Pick your battles. Dat zeggen ze toch altijd in die opvoedboekjes met tips tegen terrorpeuters? Tanden moeten gepoetst worden, ook al moet ik haar in de houdgreep houden en mijn wijn krijgt ze niet, hoe hard ze ook ‘DIEEEEEEEEEEEEEE!’ roept en naar het glas wijst. Dus dat ik de kleine tiran in vrijwel alle andere gevallen haar zin geef, nouja, dat moet je anders zien. Dat is geen slappe opvoeding of gebrek aan grenzen; dat zijn gevechten die ik niet aanga. Daar kies ik voor. Zo praat ik althans mijn toegeeflijkheid goed. (Nee, ik geloof mezelf ook niet).“Shasss, bui-ten, UIT!” Zoë staat inmiddels bij de kapstok, wijzend naar haar jas. “Schatje het regent, dus als je nu even lief binnen speelt, mag je dadelijk als de zon weer schijnt naar buiten.” Mijn dochter kijkt me aan alsof ik achterlijk ben en herhaalt stampvoetend haar commando: “SHASSSS, BUI-TEN, UUUUUUUUUUUUUUUIT!” Volgens mij wordt ze later een dictator.
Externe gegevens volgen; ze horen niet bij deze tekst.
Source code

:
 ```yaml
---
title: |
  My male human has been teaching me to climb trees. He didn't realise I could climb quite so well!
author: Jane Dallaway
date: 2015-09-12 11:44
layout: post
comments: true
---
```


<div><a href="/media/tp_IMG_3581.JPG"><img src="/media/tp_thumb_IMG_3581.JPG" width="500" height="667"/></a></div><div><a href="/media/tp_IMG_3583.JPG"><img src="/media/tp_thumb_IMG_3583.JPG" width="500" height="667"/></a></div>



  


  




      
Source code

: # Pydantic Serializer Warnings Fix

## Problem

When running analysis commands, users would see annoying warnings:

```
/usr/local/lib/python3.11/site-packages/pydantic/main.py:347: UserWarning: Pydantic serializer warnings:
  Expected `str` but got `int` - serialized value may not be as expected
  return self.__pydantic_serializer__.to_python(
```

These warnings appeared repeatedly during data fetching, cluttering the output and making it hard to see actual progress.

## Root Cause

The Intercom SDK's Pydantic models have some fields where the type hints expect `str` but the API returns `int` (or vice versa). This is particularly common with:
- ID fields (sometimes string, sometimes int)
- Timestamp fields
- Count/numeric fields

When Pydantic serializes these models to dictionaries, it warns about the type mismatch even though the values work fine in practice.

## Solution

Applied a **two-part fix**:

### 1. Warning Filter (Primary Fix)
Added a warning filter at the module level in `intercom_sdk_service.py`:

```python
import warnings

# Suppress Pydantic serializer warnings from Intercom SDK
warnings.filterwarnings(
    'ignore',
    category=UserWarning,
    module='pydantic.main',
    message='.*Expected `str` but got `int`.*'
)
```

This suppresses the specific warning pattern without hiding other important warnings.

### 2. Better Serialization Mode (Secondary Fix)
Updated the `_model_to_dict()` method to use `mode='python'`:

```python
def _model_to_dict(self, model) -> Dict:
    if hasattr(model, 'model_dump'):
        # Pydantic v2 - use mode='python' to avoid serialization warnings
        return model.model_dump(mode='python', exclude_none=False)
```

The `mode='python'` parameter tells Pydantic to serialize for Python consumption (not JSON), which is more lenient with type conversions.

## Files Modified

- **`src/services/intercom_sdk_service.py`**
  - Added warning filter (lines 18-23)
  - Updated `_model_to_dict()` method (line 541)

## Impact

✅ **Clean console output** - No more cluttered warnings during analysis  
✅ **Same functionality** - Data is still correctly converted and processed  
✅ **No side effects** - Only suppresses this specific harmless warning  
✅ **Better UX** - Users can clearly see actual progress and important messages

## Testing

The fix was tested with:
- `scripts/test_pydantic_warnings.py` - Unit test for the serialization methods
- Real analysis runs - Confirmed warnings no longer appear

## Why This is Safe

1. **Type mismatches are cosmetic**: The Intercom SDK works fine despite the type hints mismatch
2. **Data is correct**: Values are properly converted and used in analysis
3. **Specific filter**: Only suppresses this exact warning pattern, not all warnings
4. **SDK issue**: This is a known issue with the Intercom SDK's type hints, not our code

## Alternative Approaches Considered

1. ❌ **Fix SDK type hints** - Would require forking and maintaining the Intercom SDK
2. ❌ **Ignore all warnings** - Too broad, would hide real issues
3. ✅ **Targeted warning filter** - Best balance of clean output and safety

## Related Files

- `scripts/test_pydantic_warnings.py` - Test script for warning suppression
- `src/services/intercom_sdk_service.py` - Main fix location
Discussiëren niet mogelijk

Aangezien ik geen puf heb voor woedeaanval nummer 38 van vandaag, stampen we buiten in de plassen. Daarna eten K. en ik leeggezogen tomaatjes en ruimen we gehoorzaam alle Duploblokjes op zodat Zoë ze op de grond kan smijten en eroverheen kan lopen. Dit gaat de slechte kant op. Tijd voor een goed gesprek met mijn dochter. Al gauw merk ik dat toegeven aan dreumesidioterie een stuk makkelijker is dan ertegenin gaan. Wat ik ook probeer, discussiëren lukt gewoon niet. Alle conversaties met mijn dochter gaan zo: “DIE!” zegt Zoë en wijst naar het gewenste object (meestal iets wat absoluut niet bedoeld is voor kinderhandjes, zoals de afstandsbediening van de TV, een niet-uitwisbare viltstift of paprikachips). Ik zeg “Nee” en leg uit waarom ze het niet mag. Zoë denkt waarschijnlijk dat ik te stom ben om te begrijpen wat ze wil en herhaalt daarom luidkeels haar bevel: “DIEEEEEEE!” Gehoorzaam ik nog steeds niet, dan volgt “DIEIEIEIEIEIEIEEEEEEEE!” op een migraine-opwekkend toontje, gecombineerd met gejank en het gevreesde hoofdbonken.

Valt niet mee te praten

Het beperkte vocabulaire van mijn dochter heeft invloed op de sfeer in huis en mijn succes (lees: falen) als opvoeder. Als zij niet naar mijn argumenten luistert, maar alleen maar luidkeels ‘DIE!’ roept, ben ik op een gegeven moment echt uitgeluld. Ik had nooit gedacht dat ik dit zou zeggen, maar ik kijk uit naar het begin van de echte peuterpuberteit. Dan heb je weliswaar een kind dat nog veel grotere woedeaanvallen krijgt, maar hopelijk kan Zoë over een aantal maanden wat meer woordjes zeggen. Of in ieder geval begrijpen. Zodat je daadwerkelijk met je kind kunt praten. Lees: het omkopen met de belofte van een dagje zwemparadijs  als ze luistert of dreigen dat je haar favoriete knuffel in de vuilnisbak gooit als ze niet luistert. Niet bepaald pedagogisch verantwoord, maar hopelijk wel effectief. Want een dreumes, daar valt echt niet mee te praten.

Annemieke kreeg de schrik van haar leven toen er zomaar twee streepjes op die test stonden. Met haar vriend K., baby Zoë en hond Dribbel (die naar alle kinderen onder de 10 gromt) woont ze in Spanje.